The General Data Protection Regulations came into effect earlier this year after a two-year grace period. It is a complex piece of legislation about which many employees will have had extensive training. However, though the regulations directly apply to them, relatively few citizens will know much about GDPR and what it means for them. This article aims to give a quick overview of the main rights awarded to citizens (termed “data subjects”).
The first right we’ll discuss is the right to be informed. This means that, if your personal data is being collected, you have the right to know how to contact the organisations collecting and processing your data (termed the controller and processor respectively), the contact details of the Data Protection Officer (DPO) at the organizations, the basis for processing the data, who will access the data, the retention period of the data and notification of other rights under GDPR (such as the right to access your data and the right to file a complaint if you believe the data is being misused).

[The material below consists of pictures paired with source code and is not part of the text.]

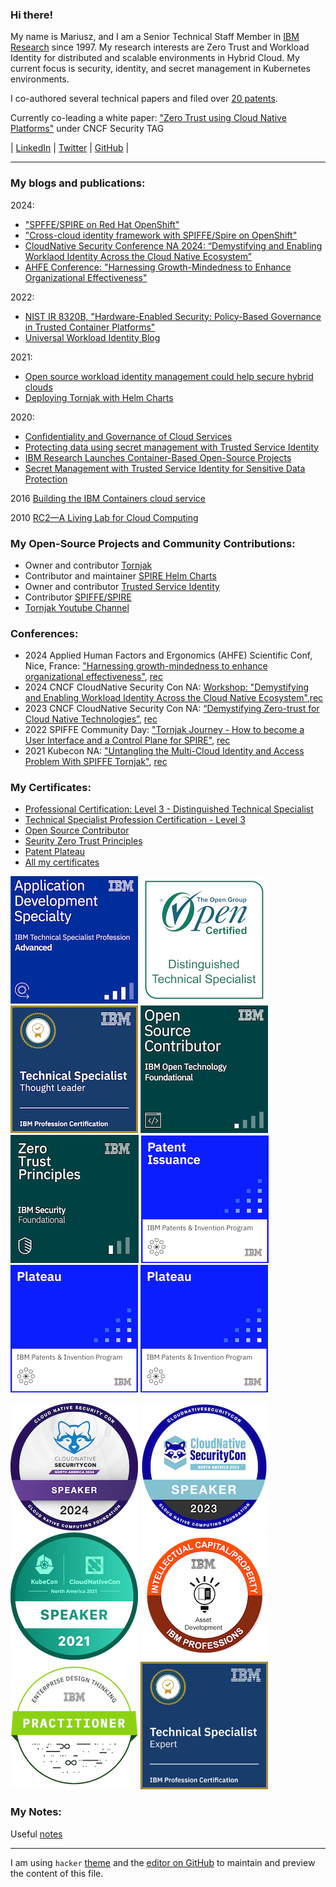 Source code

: ### Hi there!

My name is Mariusz, and I am a Senior Technical Staff Member
in [IBM Research](https://www.research.ibm.com/) since 1997.
My research interests are Zero Trust and Workload Identity for distributed and
scalable environments in Hybrid Cloud.
My current focus is security, identity, and secret management in Kubernetes environments.

I co-authored several technical papers and filed over [20 patents](https://patents.google.com/?inventor=Mariusz+Sabath).

Currently co-leading a white paper: ["Zero Trust using Cloud Native Platforms"](https://github.com/cncf/tag-security/issues/950) under CNCF Security TAG 

&#124;
[LinkedIn](https://www.linkedin.com/in/mariusz-sabath-b36b0b20/) &#124;
[Twitter](https://twitter.com/mrsabath) &#124;
[GitHub](https://github.com/mrsabath) &#124;

-------

### My blogs and publications:

2024:
* ["SPFFE/SPIRE on Red Hat OpenShift"](https://next.redhat.com/2024/06/27/spiffe-spire-on-red-hat-openshift/)
* ["Cross-cloud identity framework with SPIFFE/Spire on OpenShift"](https://developers.redhat.com/learning/learn:openshift:implement-cross-cloud-identity-framework-spiffespire-openshift/resource/resources:achieve-cross-cloud-identity-openshift-spire-and-tornjak)
* [CloudNative Security Conference NA 2024: “Demystifying and Enabling Worklaod Identity Across the Cloud Native Ecosystem”](https://cloudnativesecurityconna24.sched.com/event/1dCUU?iframe=no)
* [AHFE Conference: "Harnessing Growth-Mindedness to Enhance Organizational Effectiveness"](https://openaccess.cms-conferences.org/publications/book/978-1-964867-19-9/article/978-1-964867-19-9_3)

2022: 
* [NIST IR 8320B, "Hardware-Enabled Security: Policy-Based Governance in Trusted Container Platforms"](https://csrc.nist.gov/publications/detail/nistir/8320b/final)
* [Universal Workload Identity Blog](https://medium.com/universal-workload-identity)

2021:
* [Open source workload identity management could help secure hybrid clouds](https://research.ibm.com/blog/tornjak-project-cncf)
* [Deploying Tornjak with Helm Charts](https://medium.com/universal-workload-identity/deploying-tornjak-with-helm-charts-e51fc21b962c)

2020:
*  [Confidentiality and Governance of Cloud Services](https://www.ibm.com/blogs/research/2020/04/confidentiality-governance-cloud-services/)
*  [Protecting data using secret management with Trusted Service Identity](https://developer.ibm.com/articles/protecting-data-using-secret-management-trusted-service-identity/)
*  [IBM Research Launches Container-Based Open-Source Projects](https://www.tfir.io/ibm-research-launches-container-based-open-source-projects/?)
*  [Secret Management with Trusted Service Identity for Sensitive Data Protection](https://medium.com/@mrsabath/secret-management-with-trusted-service-identity-for-sensitive-data-protection-e511eb66d87f)

2016 [Building the IBM Containers cloud service](https://ieeexplore.ieee.org/document/7442607)

2010 [RC2—A Living Lab for Cloud Computing](https://www.usenix.org/biblio-6962)

### My Open-Source Projects and Community Contributions:
* Owner and contributor [Tornjak](https://tornjak.io/)
* Contributor and maintainer [SPIRE Helm Charts](https://github.com/spiffe/helm-charts-hardened)
* Owner and contributor [Trusted Service Identity](https://github.com/IBM/trusted-service-identity/)
* Contributor [SPIFFE/SPIRE](https://github.com/spiffe/spire)
* [Tornjak Youtube Channel](https://www.youtube.com/@tornjak)

### Conferences:
* 2024 Applied Human Factors and Ergonomics (AHFE) Scientific Conf, Nice, France: ["Harnessing growth-mindedness to enhance organizational effectiveness"](https://ahfe.org/program.html), [rec]()
* 2024 CNCF CloudNative Security Con NA: [Workshop: "Demystifying and Enabling Workload Identity Across the Cloud Native Ecosystem"](https://sched.co/1dCUU),[rec]()
* 2023 CNCF CloudNative Security Con NA: [“Demystifying Zero-trust for Cloud Native Technologies”](https://sched.co/1FV1i), [rec](https://youtu.be/TJbw4mgILhM)
* 2022 SPIFFE Community Day: ["Tornjak Journey - How to become a User Interface and a Control Plane for SPIRE"](https://spiffecommunityday-fall2022.splashthat.com), [rec](https://youtu.be/4g8Oz7vT6bc)
* 2021 Kubecon NA: ["Untangling the Multi-Cloud Identity and Access Problem With SPIFFE Tornjak"](https://kccncna2021.sched.com/event/a5e6781ddb6e4df01a5e52d5ae89b491), [rec](https://www.youtube.com/watch?v=Voy_8wifB0E)

### My Certificates:
* [Professional Certification: Level 3 - Distinguished Technical Specialist](https://www.credly.com/badges/7435c07b-6dfd-4bd4-aff8-b10cecb013c6/)
* [Technical Specialist Profession Certification - Level 3](https://www.credly.com/badges/b2e1bdda-ef6d-4ebd-a4a2-4d491e9339a1)
* [Open Source Contributor](https://www.credly.com/badges/442a9d8c-682e-4a59-9c2b-67f45ab514f3/public_url)
* [Seurity Zero Trust Principles](https://www.credly.com/badges/b529984a-9a09-4b5c-97fd-9fa76554c734/public_url)
* [Patent Plateau](https://www.credly.com/badges/a9f5d07c-b2a5-4dcd-befe-74de7ea7060d)
* [All my certificates](https://www.credly.com/users/mariusz-sabath)

<a href="https://www.credly.com/badges/ab0017ce-e255-4142-8fb5-44a253e1f6bc/public_url"><img src="docs/assets/application-development-specialty-expert.png" alt="Application Development Specialty - Expert"></a>
<a href="https://www.credly.com/badges/7435c07b-6dfd-4bd4-aff8-b10cecb013c6/public_url"><img src="docs/assets/professional-certification-level-3-distinguished-technical-specialist.1.png" alt="Professional Cert Level 3"></a>
<a href="https://www.credly.com/badges/b2e1bdda-ef6d-4ebd-a4a2-4d491e9339a1/public_url"><img src="docs/assets/technical-specialist-profession-certification-level-3.png" alt="technical specialist profession certification level 3"></a>
<a href="https://www.credly.com/badges/442a9d8c-682e-4a59-9c2b-67f45ab514f3/public_url"><img src="docs/assets/open-source-contributor.png" alt="Open Source Contributor"></a>
<a href="https://www.credly.com/badges/b529984a-9a09-4b5c-97fd-9fa76554c734/public_url"><img src="docs/assets/ibm-security-zero-trust-principles.png" alt="IBM Security Zero Trust Principles"></a>
<a href="https://www.credly.com/badges/b9a1a3a0-501a-4f2b-81c8-01dd8a830155/public_url"><img src="docs/assets/patent-issuance.png" alt="Patent Issuance"></a>
<a href="https://www.credly.com/badges/a9f5d07c-b2a5-4dcd-befe-74de7ea7060d/public_url"><img src="docs/assets/plateau.png" alt="Plateau Issuance"></a>
<a href="https://www.credly.com/badges/a9f5d07c-b2a5-4dcd-befe-74de7ea7060d/public_url"><img src="docs/assets/plateau.png" alt="Plateau Issuance"></a>

<!-- a href=""><img src="docs/assets/" alt="204x204"></a -->
<a href="https://www.credly.com/badges/e4b5960a-c6a8-4e84-8b1c-70826e420d3c/public_url"><img src="docs/assets/speaker-cloudnativesecuritycon-north-america-2024.png" alt="CloudNative Security Con 2024 Speaker" height="204" width="204"></a>
<a href="https://www.credly.com/badges/eecbe2f5-9dc9-4b3a-8358-843eb7a65811/public_url"><img src="docs/assets/speaker-cloudnativesecuritycon-north-america-2023.png" alt="CloudNative Security Con 2024 Speaker" height="204" width="204"></a>
<a href="https://www.credly.com/badges/2e5312b4-1a93-40cb-898c-eb90dc3d2980/public_url"><img src="docs/assets/speaker-kubecon-cloudnativecon-north-america-2021.png" alt="Kubecon Speaker" height="204" width="204"></a>
<a href="https://www.credly.com/badges/b410b8f2-48ba-48ba-9fe4-d29e1d7eb9b5/public_url"><img src="docs/assets/ibm-intellectual-capital-intellectual-property-creator.png" alt="IBM Intelectual Capital Creator" height="204" width="204"></a>
<a href="https://www.credly.com/badges/2285deb6-79fe-410d-b9cf-1a76041ff301/public_url"><img src="docs/assets/enterprise-design-thinking-practitioner.png" alt="Enterprise Design Thinking" height="204" width="204"></a>
<a href="https://www.credly.com/badges/12a09666-bacb-46a6-9556-e880b7112677/public_url"><img src="docs/assets/Tech-Spec-Expert.png" alt="Technical Specialist Profession Certification - Expert" height="204" width="204"></a>

### My Notes:
Useful [notes](https://github.com/mrsabath/mytechnotes/blob/master/README.md)

-------------------------------------------

I am using `hacker` [theme](https://pages-themes.github.io/hacker/) and the [editor on GitHub](https://github.com/mrsabath/mrsabath.github.io/edit/main/README.md) to maintain and preview the content of this file.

The right to be informed is a fundamental right of the data subject, as it ensures that they know how their data is to be used and what they can do if they wish to change anything.
Another important right that many will have heard of is “the right to be forgotten”. This means that, if a data subject wishes, they can request that a controller or processor erases all of their data without undue delay. However, for this request to be valid, one of a number of conditions must be met. For example, the data was no longer necessary to complete the original task, or the data must be erased to comply with another legal requirement. If the data has somehow been made public, the controller or processor must communicate your wish to all recipients of the data. Data may not be erased if it is in the interest of the public interest.
There are two other related rights, the right to object to data processing and the right to restrict the use of data. If data processing is related to public interests, or the legitimate interests of others, you can object to your data being used for those purposes. More usually, you have the right to object to data processing if the data will be used for direct marketing. Similarly, you have the right to restrict how your data will be processed. Both of these rights are limited by circumstance.
There are, of course, a number of other rights detailed by GDPR. The right to access, for example, means that you can request to access all of your data that is held by the controller. The right to data portability means that you can request that this data is made available to you in a convenient manner. The right to rectification means that all data subjects can request that changes can be made to their files if the data is shown to be inaccurate.